Viola Washington, who spoke on behalf of the New Havana Place Neighborhood Association, said she was skeptical that the current leadership would be good stewards of the money, citing how some hurricane disaster recovery funds were spent.

“Look at what happened to the Road Home dollars,” she said. “The same thing’s gonna happen here.”

The council aimed to tie a proposed governance revamp to the ordinances that will allow the rate increases by amending the legislation to “strongly request” that the changes be made.

Because the S&WB is a state political subdivision, any change to its governance must be approved by the state Legislature, which means the earliest changes could happen would probably be next fall. There are several proposals about what the new structure might look like, but most call for a smaller board, shorter terms and the removal of City Council members and the mayor.

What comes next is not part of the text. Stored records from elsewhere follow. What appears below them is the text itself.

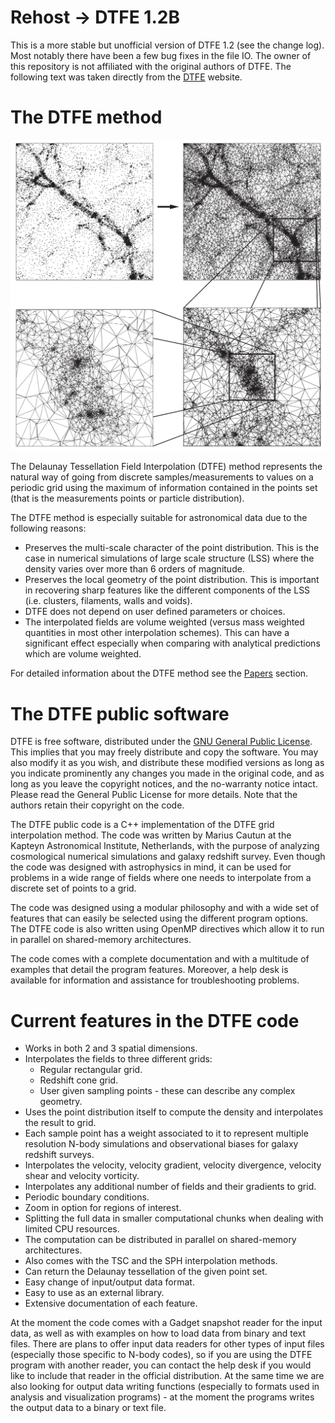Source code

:Rehost -> DTFE 1.2B
==================

This is a more stable but unofficial version of DTFE 1.2 (see the change log). Most notably there have been a few bug fixes in the file IO. The owner of this repository is not affiliated with the original authors of DTFE. The following text was taken directly from the [DTFE](http://www.astro.rug.nl/~voronoi/DTFE/dtfe.html) website.

The DTFE method
==================

![](./docs/steps.png)

The Delaunay Tessellation Field Interpolation (DTFE) method represents the natural way of going from discrete samples/measurements to values on a periodic grid using the maximum of information contained in the points set (that is the measurements points or particle distribution).

The DTFE method is especially suitable for astronomical data due to the following reasons:

 - Preserves the multi-scale character of the point distribution. This is the case in numerical simulations of large scale structure (LSS) where the density varies over more than 6 orders of magnitude.
 - Preserves the local geometry of the point distribution. This is important in recovering sharp features like the different components of the LSS (i.e. clusters, filaments, walls and voids).
 - DTFE does not depend on user defined parameters or choices.
 - The interpolated fields are volume weighted (versus mass weighted quantities in most other interpolation schemes). This can have a significant effect especially when comparing with analytical predictions which are volume weighted.

For detailed information about the DTFE method see the [Papers](http://www.astro.rug.nl/~voronoi/DTFE/papers.html) section.

The DTFE public software
==================

DTFE is free software, distributed under the [GNU General Public License](http://www.gnu.org/copyleft/gpl.html). This implies that you may freely distribute and copy the software. You may also modify it as you wish, and distribute these modified versions as long as you indicate prominently any changes you made in the original code, and as long as you leave the copyright notices, and the no-warranty notice intact. Please read the General Public License for more details. Note that the authors retain their copyright on the code.

The DTFE public code is a C++ implementation of the DTFE grid interpolation method. The code was written by Marius Cautun at the Kapteyn Astronomical Institute, Netherlands, with the purpose of analyzing cosmological numerical simulations and galaxy redshift survey. Even though the code was designed with astrophysics in mind, it can be used for problems in a wide range of fields where one needs to interpolate from a discrete set of points to a grid.

The code was designed using a modular philosophy and with a wide set of features that can easily be selected using the different program options. The DTFE code is also written using OpenMP directives which allow it to run in parallel on shared-memory architectures.

The code comes with a complete documentation and with a multitude of examples that detail the program features. Moreover, a help desk is available for information and assistance for troubleshooting problems.


Current features in the DTFE code
==================

 - Works in both 2 and 3 spatial dimensions.
 - Interpolates the fields to three different grids:
    - Regular rectangular grid.
    - Redshift cone grid.
    - User given sampling points - these can describe any complex geometry.
 - Uses the point distribution itself to compute the density and interpolates the result to grid.
 - Each sample point has a weight associated to it to represent multiple resolution N-body simulations and observational biases for galaxy redshift surveys.
 - Interpolates the velocity, velocity gradient, velocity divergence, velocity shear and velocity vorticity.
 - Interpolates any additional number of fields and their gradients to grid.
 - Periodic boundary conditions.
 - Zoom in option for regions of interest.
 - Splitting the full data in smaller computational chunks when dealing with limited CPU resources.
 - The computation can be distributed in parallel on shared-memory architectures.
 - Also comes with the TSC and the SPH interpolation methods.
 - Can return the Delaunay tessellation of the given point set.
 - Easy change of input/output data format.
 - Easy to use as an external library.
 - Extensive documentation of each feature.

At the moment the code comes with a Gadget snapshot reader for the input data, as well as with examples on how to load data from binary and text files. There are plans to offer input data readers for other types of input files (especially those specific to N-body codes), so if you are using the DTFE program with another reader, you can contact the help desk if you would like to include that reader in the official distribution. At the same time we are also looking for output data writing functions (especially to formats used in analysis and visualization programs) - at the moment the programs writes the output data to a binary or text file.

That late amendment, written Wednesday, is what Charbonnet said led him to vote against the increase.

“If we can improve this overnight, imagine what we can do in a few days or in a week or two,” he said.

Another concern some people voiced was that Charbonnet and Councilwoman Diana Bajoie would be voting on a long-term increase but will be gone within days since they are interim council members. A runoff election Saturday will decide the permanent replacements for those district seats.

Despite concerns the council heard on Thursday and during a meeting on Wednesday, several members said they couldn’t justify putting off the decision since the infrastructure is in such bad condition and dug in their heels on their decisions to approve the rate increases.

“We are, in effect, a ticking time bomb,” Councilwoman Susan Guidry said.

Council Vice President Jackie Clarkson, who pushed hard to ensure the vote happened on Thursday, said that for too long there have been delays.

“We now find ourselves in crisis,” she said.

Head said she has scheduled a Public Works Committee meeting for March in an effort to make the S&WB more accountable.